Funny enough, it’s the church where Joel, a gay man himself, chooses to host these events. It’s not so much the history behind the structure, and everything it represents that makes Joel compelled to go there, but the sense of peace he feels once he inhabits it. Maybe it’s his way of reclaiming a space that is still very violent and indifferent to people like him.

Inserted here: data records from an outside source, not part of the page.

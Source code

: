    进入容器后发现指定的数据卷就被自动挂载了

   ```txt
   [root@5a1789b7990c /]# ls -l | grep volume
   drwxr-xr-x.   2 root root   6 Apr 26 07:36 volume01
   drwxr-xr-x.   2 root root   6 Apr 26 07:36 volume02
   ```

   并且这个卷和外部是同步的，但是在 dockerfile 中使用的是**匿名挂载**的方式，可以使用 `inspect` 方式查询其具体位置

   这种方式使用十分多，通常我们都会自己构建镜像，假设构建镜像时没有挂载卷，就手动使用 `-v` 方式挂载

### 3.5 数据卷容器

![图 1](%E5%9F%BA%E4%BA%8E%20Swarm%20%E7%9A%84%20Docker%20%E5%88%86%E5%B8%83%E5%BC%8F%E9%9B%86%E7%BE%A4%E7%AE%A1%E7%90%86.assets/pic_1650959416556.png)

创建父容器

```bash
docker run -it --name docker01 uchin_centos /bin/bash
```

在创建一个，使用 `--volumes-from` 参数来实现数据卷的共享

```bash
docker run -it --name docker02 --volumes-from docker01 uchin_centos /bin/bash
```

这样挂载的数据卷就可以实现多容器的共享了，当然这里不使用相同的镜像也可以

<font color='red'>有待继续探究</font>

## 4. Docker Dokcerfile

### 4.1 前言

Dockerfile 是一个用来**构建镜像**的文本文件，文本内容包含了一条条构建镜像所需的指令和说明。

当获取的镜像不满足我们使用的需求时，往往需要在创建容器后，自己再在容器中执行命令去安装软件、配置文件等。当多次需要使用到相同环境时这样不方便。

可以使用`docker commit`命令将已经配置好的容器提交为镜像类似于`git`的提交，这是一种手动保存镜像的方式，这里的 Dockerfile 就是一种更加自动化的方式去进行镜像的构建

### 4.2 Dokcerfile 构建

The church becomes the conduit through which new hope is reestablished to a group of people who often feel helpless by the world around them. It’s about a song that professes acceptance and reassurance. One that can only exist with another, as Sam relies on Joel’s soft “don’t give up, you still have friends” by the end of it. Remind her and the viewers that there is always someone out there who cares. Who wants to be your friend. It’s hard to remember when your own family doesn’t accept you for who you are, as the cliche goes. Somebody, Somewhere is a well-paced-out marathon that requires time, effort, and care. Time to learn about every character’s pathology and care enough to stick with them. And they do, matter, that is.
Somebody, Somewhere is about the somebodies that make up this world and the ones we are lucky enough to find and care about. It’s refreshing to have a character like Sam be so adamant about this fact through her flaws and virtues because people matter. More importantly, the people closest to us matter despite their mistakes. Everett is a force of nature as Sam commands the screen during every scene. She leaves nothing on the table in just 30 minutes of screentime, which is hard to do. Just like people matter, I think the story Somebody, Somewhere is trying to tell matters, especially in a world that’s become apathetic to everyone around them. – Mariana Delgado
Somebody, Somewhere is currently airing every Sunday on HBO Max.